*** Opening of Data for review ***

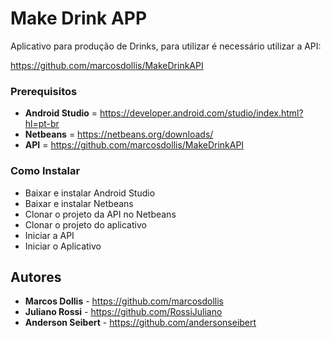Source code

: # Make Drink APP

Aplicativo para produção de Drinks, para utilizar é necessário utilizar a API:

https://github.com/marcosdollis/MakeDrinkAPI

### Prerequisitos
* **Android Studio** = https://developer.android.com/studio/index.html?hl=pt-br
* **Netbeans** = https://netbeans.org/downloads/
* **API** = https://github.com/marcosdollis/MakeDrinkAPI

### Como Instalar

* Baixar e instalar Android Studio
* Baixar e instalar Netbeans
* Clonar o projeto da API no Netbeans
* Clonar o projeto do aplicativo
* Iniciar a API
* Iniciar o Aplicativo

## Autores

* **Marcos Dollis** - https://github.com/marcosdollis
* **Juliano Rossi** - https://github.com/RossiJuliano
* **Anderson Seibert** - https://github.com/andersonseibert



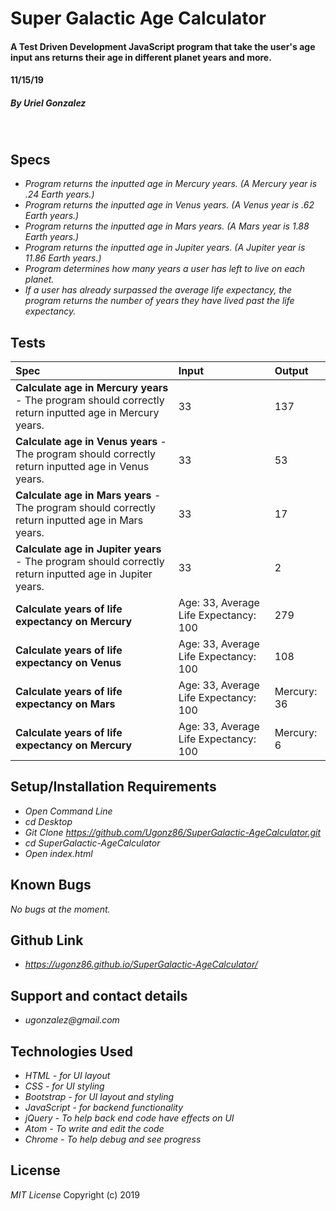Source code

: # **Super Galactic Age Calculator**

#### A Test Driven Development JavaScript program that take the user's age input ans returns their age in different planet years and more.
#### 11/15/19

##### By _**Uriel Gonzalez**_
&nbsp;
## **Specs**
* _Program returns the inputted age in Mercury years. (A Mercury year is .24 Earth years.)_
* _Program returns the inputted age in Venus years. (A Venus year is .62 Earth years.)_
* _Program returns the inputted age in Mars years. (A Mars year is 1.88 Earth years.)_
* _Program returns the inputted age in Jupiter years. (A Jupiter year is 11.86 Earth years.)_
* _Program determines how many years a user has left to live on each planet._
* _If a user has already surpassed the average life expectancy, the program returns the number of years they have lived past the life expectancy._

## **Tests**

| Spec | Input | Output |
| :----------- | :----------------------| :----------- |
| **Calculate age in Mercury years** - The program should correctly return inputted age in Mercury years.  | 33 | 137 |
| **Calculate age in Venus years** - The program should correctly return inputted age in Venus years.  | 33 | 53 |
| **Calculate age in Mars years** - The program should correctly return inputted age in Mars years.  | 33 | 17 |
| **Calculate age in Jupiter years** - The program should correctly return inputted age in Jupiter years.  | 33 | 2 |
| **Calculate years of life expectancy on Mercury**  | Age: 33, Average Life Expectancy: 100 | 279 |
| **Calculate years of life expectancy on Venus**  | Age: 33, Average Life Expectancy: 100 | 108  |
| **Calculate years of life expectancy on Mars**  | Age: 33, Average Life Expectancy: 100 | Mercury: 36  |
| **Calculate years of life expectancy on Mercury**  | Age: 33, Average Life Expectancy: 100 | Mercury: 6 |


## **Setup/Installation Requirements**

* _Open Command Line_
* _cd Desktop_
* _Git Clone https://github.com/Ugonz86/SuperGalactic-AgeCalculator.git_
* _cd SuperGalactic-AgeCalculator_
* _Open index.html_

## **Known Bugs**

_No bugs at the moment._

## **Github Link**
* _https://ugonz86.github.io/SuperGalactic-AgeCalculator/_

## Support and contact details

* _ugonzalez@gmail.com_

## **Technologies Used**

* _HTML - for UI layout_
* _CSS - for UI styling_
* _Bootstrap - for UI layout and styling_
* _JavaScript - for backend functionality_
* _jQuery - To help back end code have effects on UI_
* _Atom - To write and edit the code_
* _Chrome - To help debug and see progress_

## **License**

*MIT License*
Copyright (c) 2019
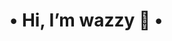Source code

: <h1 align="left">
• Hi, I’m wazzy 💜 •
</h1>

<a href="https://discord.com/users/336217301999419403"> 
  <img src="https://user-images.githubusercontent.com/96985846/147880119-602f61af-f258-4ec9-9904-b7df28922015.png" align="right" width="500" height="300/>
</a>


- 🍇 I’m interested in Graphic Design and Video Editing
- 🔮 I’m currently learning:
  - Aobe - | Pr | Ae | Ps | Ai | Lr | 
  - PHP | HTML | CSS | JavaScript
  - C# | C++ | 




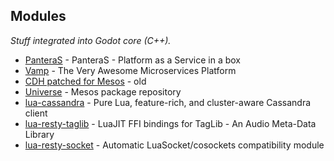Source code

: 
## Modules
*Stuff integrated into Godot core (C++).*

* [PanteraS](https://github.com/eBayClassifiedsGroup/PanteraS) - PanteraS - Platform as a Service in a box
* [Vamp](http://vamp.io/) - The Very Awesome Microservices Platform
* [CDH patched for Mesos](https://github.com/mesos/cdh-mesos) - old
* [Universe](https://github.com/mesosphere/universe) - Mesos package repository
* [lua-cassandra](https://github.com/thibaultCha/lua-cassandra) - Pure Lua, feature-rich, and cluster-aware Cassandra client
* [lua-resty-taglib](https://github.com/bungle/lua-resty-taglib) - LuaJIT FFI bindings for TagLib - An Audio Meta-Data Library
* [lua-resty-socket](https://github.com/thibaultcha/lua-resty-socket) - Automatic LuaSocket/cosockets compatibility module
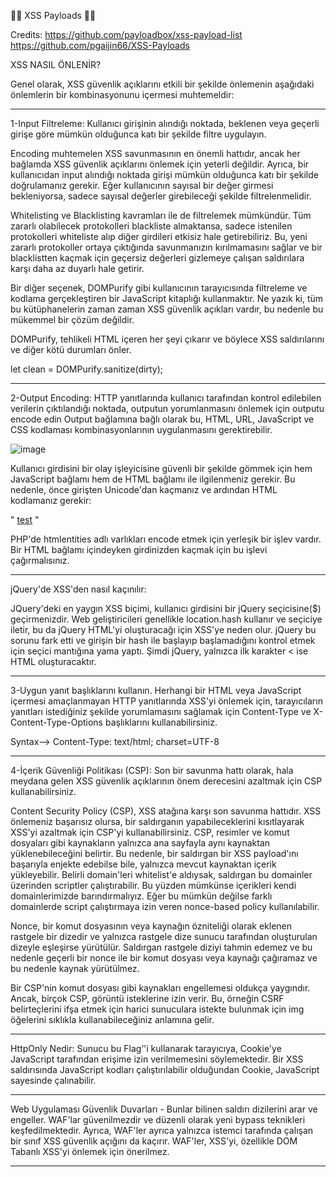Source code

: 🐱‍💻 XSS Payloads 🐱‍💻

Credits: 
https://github.com/payloadbox/xss-payload-list 
https://github.com/pgaijin66/XSS-Payloads

XSS NASIL ÖNLENİR?

Genel olarak, XSS güvenlik açıklarını etkili bir şekilde önlemenin aşağıdaki önlemlerin bir kombinasyonunu içermesi muhtemeldir:

-------------------------------------------------------------------------------------------------------------------------------------------------------------------------

1-Input Filtreleme: Kullanıcı girişinin alındığı noktada, beklenen veya geçerli girişe göre mümkün olduğunca katı bir şekilde filtre uygulayın.

Encoding muhtemelen XSS savunmasının en önemli hattıdır, ancak her bağlamda XSS güvenlik açıklarını önlemek için yeterli değildir. Ayrıca, bir kullanıcıdan input alındığı noktada girişi mümkün olduğunca katı bir şekilde doğrulamanız gerekir. Eğer kullanıcının sayısal bir değer girmesi bekleniyorsa, sadece sayısal değerler girebileceği şekilde filtrelenmelidir.

Whitelisting ve Blacklisting kavramları ile de filtrelemek mümkündür. Tüm zararlı olabilecek protokolleri blackliste almaktansa, sadece istenilen protokolleri whiteliste alıp diğer girdileri etkisiz hale getirebiliriz. Bu, yeni zararlı protokoller ortaya çıktığında savunmanızın kırılmamasını sağlar ve bir blacklistten kaçmak için geçersiz değerleri gizlemeye çalışan saldırılara karşı daha az duyarlı hale getirir.


Bir diğer seçenek, DOMPurify gibi kullanıcının tarayıcısında filtreleme ve kodlama gerçekleştiren bir JavaScript kitaplığı kullanmaktır. Ne yazık ki, tüm bu kütüphanelerin zaman zaman XSS güvenlik açıkları vardır, bu nedenle bu mükemmel bir çözüm değildir.

DOMPurify, tehlikeli HTML içeren her şeyi çıkarır ve böylece XSS saldırılarını ve diğer kötü durumları önler.

let clean = DOMPurify.sanitize(dirty);

-----------------------------------------------------------------------------------------------------------------------------------------------------------------------

2-Output Encoding: HTTP yanıtlarında kullanıcı tarafından kontrol edilebilen verilerin çıktılandığı noktada, outputun yorumlanmasını önlemek için outputu encode edin Output bağlamına bağlı olarak bu, HTML, URL, JavaScript ve CSS kodlaması kombinasyonlarının uygulanmasını gerektirebilir.

![image](https://user-images.githubusercontent.com/59416511/186914969-dbd1abc7-6f2b-4c36-a46d-74e090fdef81.png)

Kullanıcı girdisini bir olay işleyicisine güvenli bir şekilde gömmek için hem JavaScript bağlamı hem de HTML bağlamı ile ilgilenmeniz gerekir. Bu nedenle, önce girişten Unicode'dan kaçmanız ve ardından HTML kodlamanız gerekir:

" <a href="#" onclick="x='This string needs two layers of escaping'">test</a> "

PHP'de htmlentities adlı varlıkları encode etmek için yerleşik bir işlev vardır. Bir HTML bağlamı içindeyken girdinizden kaçmak için bu işlevi çağırmalısınız.

-----------------------------------------------------------------------------------------------------------------------------------------------------------------------

jQuery'de XSS'den nasıl kaçınılır:

JQuery'deki en yaygın XSS biçimi, kullanıcı girdisini bir jQuery seçicisine($) geçirmenizdir. Web geliştiricileri genellikle location.hash kullanır ve seçiciye iletir, bu da jQuery HTML'yi oluşturacağı için XSS'ye neden olur. jQuery bu sorunu fark etti ve girişin bir hash ile başlayıp başlamadığını kontrol etmek için seçici mantığına yama yaptı. Şimdi jQuery, yalnızca ilk karakter < ise HTML oluşturacaktır.

<script>document.write('<script>x="'+jsEscape(untrustedValue)+'";<\/script>')</script>

-----------------------------------------------------------------------------------------------------------------------------------------------------------------------

3-Uygun yanıt başlıklarını kullanın. Herhangi bir HTML veya JavaScript içermesi amaçlanmayan HTTP yanıtlarında XSS'yi önlemek için, tarayıcıların yanıtları istediğiniz şekilde yorumlamasını sağlamak için Content-Type ve X-Content-Type-Options başlıklarını kullanabilirsiniz.
 
Syntax-->  Content-Type: text/html; charset=UTF-8

-----------------------------------------------------------------------------------------------------------------------------------------------------------------------

4-İçerik Güvenliği Politikası (CSP): Son bir savunma hattı olarak, hala meydana gelen XSS güvenlik açıklarının önem derecesini azaltmak için CSP kullanabilirsiniz.

Content Security Policy (CSP), XSS atağına karşı son savunma hattıdır. XSS önlemeniz başarısız olursa, bir saldırganın yapabileceklerini kısıtlayarak XSS'yi azaltmak için CSP'yi kullanabilirsiniz.
CSP, resimler ve komut dosyaları gibi kaynakların yalnızca ana sayfayla aynı kaynaktan yüklenebileceğini belirtir. Bu nedenle, bir saldırgan bir XSS payload'ını başarıyla enjekte edebilse bile, yalnızca mevcut kaynaktan içerik yükleyebilir.
Belirli domain'leri whitelist'e aldıysak, saldırgan bu domainler üzerinden scriptler çalıştırabilir. Bu yüzden mümkünse içerikleri kendi domainlerimizde barındırmalıyız. Eğer bu mümkün değilse farklı domainlerde script çalıştırmaya izin veren nonce-based policy kullanılabilir. 

  Nonce, bir komut dosyasının veya kaynağın özniteliği olarak eklenen rastgele bir dizedir ve yalnızca rastgele dize sunucu tarafından oluşturulan dizeyle eşleşirse yürütülür. Saldırgan rastgele diziyi tahmin edemez ve bu nedenle geçerli bir nonce ile bir komut dosyası veya kaynağı çağıramaz ve bu nedenle kaynak yürütülmez.

  Bir CSP'nin komut dosyası gibi kaynakları engellemesi oldukça yaygındır. Ancak, birçok CSP, görüntü isteklerine izin verir. Bu, örneğin CSRF belirteçlerini ifşa etmek için harici sunuculara istekte bulunmak için img öğelerini sıklıkla kullanabileceğiniz anlamına gelir.

-----------------------------------------------------------------------------------------------------------------------------------------------------------------------

HttpOnly Nedir:
Sunucu bu Flag’'i kullanarak tarayıcıya, Cookie'ye JavaScript tarafından erişime izin verilmemesini söylemektedir. Bir XSS saldırısında JavaScript kodları çalıştırılabilir olduğundan Cookie, JavaScript sayesinde çalınabilir.

-----------------------------------------------------------------------------------------------------------------------------------------------------------------------

Web Uygulaması Güvenlik Duvarları - Bunlar bilinen saldırı dizilerini arar ve engeller. WAF'lar güvenilmezdir ve düzenli olarak yeni bypass teknikleri keşfedilmektedir. Ayrıca, WAF'ler ayrıca yalnızca istemci tarafında çalışan bir sınıf XSS güvenlik açığını da kaçırır. WAF'ler, XSS'yi, özellikle DOM Tabanlı XSS'yi önlemek için önerilmez.

-----------------------------------------------------------------------------------------------------------------------------------------------------------------------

*** Close of Data for review ***

◆ Action item:
Filter the material above down to the lines that hold the word "Earth".

◆ Solution for this exercise:
* _Program returns the inputted age in Mercury years. (A Mercury year is .24 Earth years.)_
* _Program returns the inputted age in Venus years. (A Venus year is .62 Earth years.)_
* _Program returns the inputted age in Mars years. (A Mars year is 1.88 Earth years.)_
* _Program returns the inputted age in Jupiter years. (A Jupiter year is 11.86 Earth years.)_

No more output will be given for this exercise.